The Growing Tall Poppies Program was started by Eroia Barone-Nugent and Keith Nugent in 2008.
'Tall poppies’ describes people who rise above the  norm for achievement. And the purpose of the Growing Tall Poppies (GTP) program is to help young Australians to become these “tall Poppies” in science.

Collaboration
GTP is a collaboration between Santa Maria College in Northcote (Melbourne), Australia Research Council Centre of Excellence for Coherent Xray Science (CXS) and AKORN educational services. GTP is supported by the Catholic Education Office Melbourne (CEOM) and the National Australia Bank (NAB) schools first program.
Santa Maria College had a vision to ensure that all students are able to recognise their potential in all areas of their schooling.

Aim
The GTP program is focused on giving students in secondary school, mainly females, an authentic experience of the physical sciences.
Although the aim is mainly on females, the GTP program wants to give all students, males and females, the ability to exercise not only their curiosity, but also create knowledge and practise leadership and team-building skills. 
In the program the students are to gather data from experiments and then they are to analyse and publish the results on a public website. Through this, the students should use their curiosity to get a real idea of how the physical sciences can relate to the real world, and their future. The students get to talk to young PHD students, Professors and Postdocs, and get an idea of University life through the GTP program as well as learning about science.

Not only does the GTP program benefit students, it also benefits teachers through linking them with scientists. This would hopefully be transferred to the classroom and invigorate their teaching practice.

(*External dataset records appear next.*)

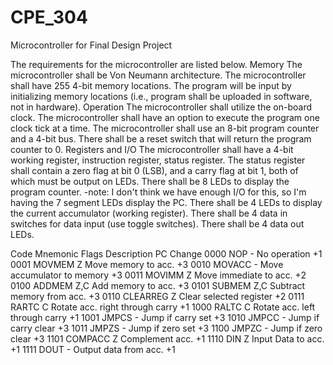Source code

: # CPE_304
Microcontroller for Final Design Project

The requirements for the microcontroller are listed below.
Memory
	The microcontroller shall be Von Neumann architecture.
	The microcontroller shall have 255 4-bit memory locations.
	The program will be input by initializing memory locations (i.e., program shall be uploaded in software, not in hardware).
	Operation
	The microcontroller shall utilize the on-board clock.
	The microcontroller shall have an option to execute the program one clock tick at a time.
	The microcontroller shall use an 8-bit program counter and a 4-bit bus.
	There shall be a reset switch that will return the program counter to 0.
	Registers and I/O
The microcontroller shall have a 4-bit working register, instruction register, status register.
The status register shall contain a zero flag at bit 0 (LSB), and a carry flag at bit 1, both of which must be output on LEDs. 
There shall be 8 LEDs to display the program counter. 
    -note: I don't think we have enough I/O for this, so I'm having the 7 segment LEDs display the PC.
There shall be 4 LEDs to display the current accumulator (working register).
There shall be 4 data in switches for data input (use toggle switches).
There shall be 4 data out LEDs.

Code  	Mnemonic  Flags	Description	                        PC Change
0000	  NOP         - 	No operation  	                      +1
0001  	MOVMEM	    Z	  Move memory to acc.	                  +3
0010  	MOVACC	    -	  Move accumulator to memory	          +3
0011  	MOVIMM	    Z 	Move immediate to acc.	              +2
0100  	ADDMEM	   Z,C	Add memory to acc.      	            +3
0101  	SUBMEM	   Z,C	Subtract memory from acc.	            +3
0110  	CLEARREG	  Z 	Clear selected register	              +2
0111  	RARTC	      C 	Rotate acc. right through carry       +1
1000  	RALTC	      C 	Rotate acc. left through carry	      +1
1001  	JMPCS	      - 	Jump if carry set	                    +3
1010  	JMPCC	      - 	Jump if carry clear	                  +3
1011  	JMPZS	      - 	Jump if zero set	                    +3
1100	  JMPZC	      - 	Jump if zero clear	                  +3
1101  	COMPACC	    Z 	Complement acc.	                      +1
1110	  DIN	        Z 	Input Data to acc.         	          +1
1111	  DOUT	      - 	Output data from acc.       	        +1
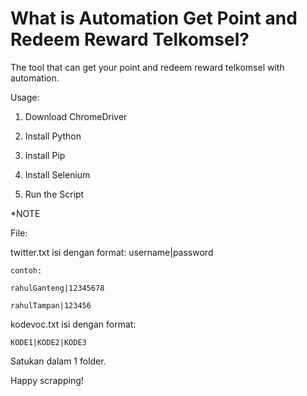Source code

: # What is Automation Get Point and Redeem Reward Telkomsel?

The tool that can get your point and redeem reward telkomsel with automation.

Usage:

1. Download ChromeDriver

2. Install Python

3. Install Pip

4. Install Selenium

5. Run the Script


*NOTE

File: 

twitter.txt
    isi dengan format: username|password
  
    contoh: 
  
    rahulGanteng|12345678
  
    rahulTampan|123456
      
kodevoc.txt
    isi dengan format: 
    
    KODE1|KODE2|KODE3
  

Satukan dalam 1 folder.



Happy scrapping!
      
      
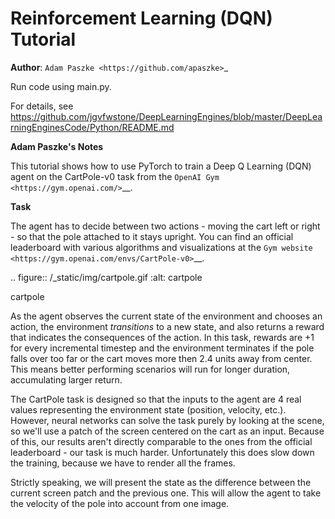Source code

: 
Reinforcement Learning (DQN) Tutorial
=====================================

**Author**: `Adam Paszke <https://github.com/apaszke>`_

Run code using main.py.

For details, see
https://github.com/jgvfwstone/DeepLearningEngines/blob/master/DeepLearningEnginesCode/Python/README.md

**Adam Paszke's Notes**

This tutorial shows how to use PyTorch to train a Deep Q Learning (DQN) agent
on the CartPole-v0 task from the `OpenAI Gym <https://gym.openai.com/>`__.

**Task**

The agent has to decide between two actions - moving the cart left or
right - so that the pole attached to it stays upright. You can find an
official leaderboard with various algorithms and visualizations at the
`Gym website <https://gym.openai.com/envs/CartPole-v0>`__.

.. figure:: /_static/img/cartpole.gif
   :alt: cartpole

   cartpole

As the agent observes the current state of the environment and chooses
an action, the environment *transitions* to a new state, and also
returns a reward that indicates the consequences of the action. In this
task, rewards are +1 for every incremental timestep and the environment
terminates if the pole falls over too far or the cart moves more then 2.4
units away from center. This means better performing scenarios will run
for longer duration, accumulating larger return.

The CartPole task is designed so that the inputs to the agent are 4 real
values representing the environment state (position, velocity, etc.).
However, neural networks can solve the task purely by looking at the
scene, so we'll use a patch of the screen centered on the cart as an
input. Because of this, our results aren't directly comparable to the
ones from the official leaderboard - our task is much harder.
Unfortunately this does slow down the training, because we have to
render all the frames.

Strictly speaking, we will present the state as the difference between
the current screen patch and the previous one. This will allow the agent
to take the velocity of the pole into account from one image.
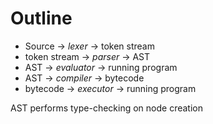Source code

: # Outline

* Source -> *lexer* -> token stream
* token stream -> *parser* -> AST
* AST -> *evaluator* -> running program
* AST -> *compiler* -> bytecode
* bytecode -> *executor* -> running program

AST performs type-checking on node creation
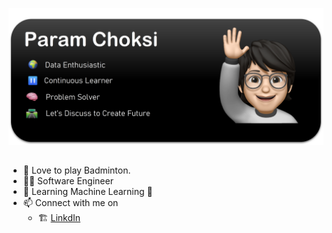 ![intro_card](https://github.com/paramchoksi/paramchoksi/blob/main/welcome.png?raw=true)

##
- 🏸 Love to play Badminton.
- 🧑‍💼 Software Engineer
- 📖 Learning Machine Learning 🤖
- 📫 Connect with me on 
    * 🏗️ [LinkdIn](https://www.linkedin.com/in/param-choksi-9b95b214a/)

<!---
paramchoksi/paramchoksi is a ✨ special ✨ repository because its `README.md` (this file) appears on your GitHub profile.
You can click the Preview link to take a look at your changes.
--->
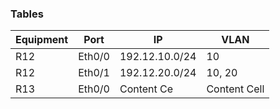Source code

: ### Tables
                    
Equipment | Port   | IP              | VLAN
--------- | ------ | --------------- | ------------
R12       | Eth0/0 | 192.12.10.0/24  | 10
R12       | Eth0/1 | 192.12.20.0/24 | 10, 20
R13       | Eth0/0 | Content Ce    | Content Cell 
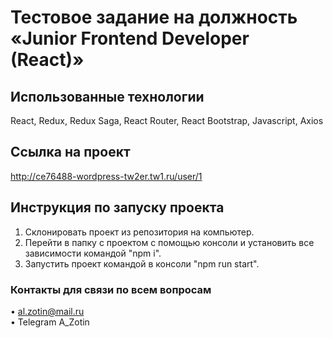 # Тестовое задание на должность «Junior Frontend Developer (React)»

## Использованные технологии

React, Redux, Redux Saga, React Router, React Bootstrap, Javascript, Axios

## Ссылка на проект

http://ce76488-wordpress-tw2er.tw1.ru/user/1

## Инструкция по запуску проекта

1. Склонировать проект из репозитория на компьютер.
2. Перейти в папку с проектом с помощью консоли и установить все зависимости командой "npm i".
3. Запустить проект командой в консоли "npm run start".

### Контакты для связи по всем вопросам

• al.zotin@mail.ru\
• Telegram A_Zotin
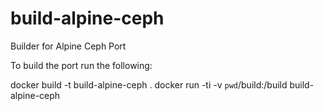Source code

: # build-alpine-ceph
Builder for Alpine Ceph Port

To build the port run the following:

docker build -t build-alpine-ceph .
docker run -ti -v `pwd`/build:/build build-alpine-ceph
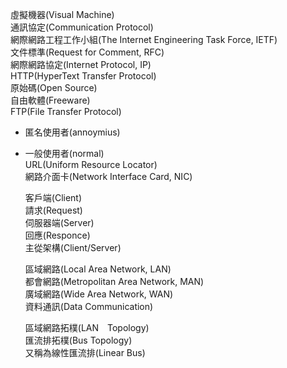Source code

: 虛擬機器(Visual Machine)  
通訊協定(Communication Protocol)  
網際網路工程工作小組(The Internet Engineering Task Force, IETF)  
文件標準(Request for Comment, RFC)  
網際網路協定(Internet Protocol, IP)  
HTTP(HyperText Transfer Protocol)  
原始碼(Open Source)  
自由軟體(Freeware)  
FTP(File Transfer Protocol)
*	匿名使用者(annoymius)
*	一般使用者(normal)  
URL(Uniform Resource Locator)  
網路介面卡(Network Interface Card, NIC)  

	客戶端(Client)  
	請求(Request)  
	伺服器端(Server)  
	回應(Responce)  
	主從架構(Client/Server)
  
	區域網路(Local Area Network, LAN)    
	都會網路(Metropolitan Area Network, MAN)   
	廣域網路(Wide Area Network, WAN)    
	資料通訊(Data Communication)

	區域網路拓樸(LAN　Topology)  
	匯流排拓樸(Bus Topology)  
	又稱為線性匯流排(Linear Bus)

Hopefully through the GTP program, and connecting students with scientists, students will be more likely to stay enrolled in physics through year 12. This is a transformative contribution to increasing the pool of students who can feed into the STEM (science technology engineering and mathematics) areas in Australia.

Student feedback
The program is running successfully with students who have completed the program, saying things such as “An experience that you wouldn’t get elsewhere, it was challenging, exciting and different.” – Student, Age 16 years.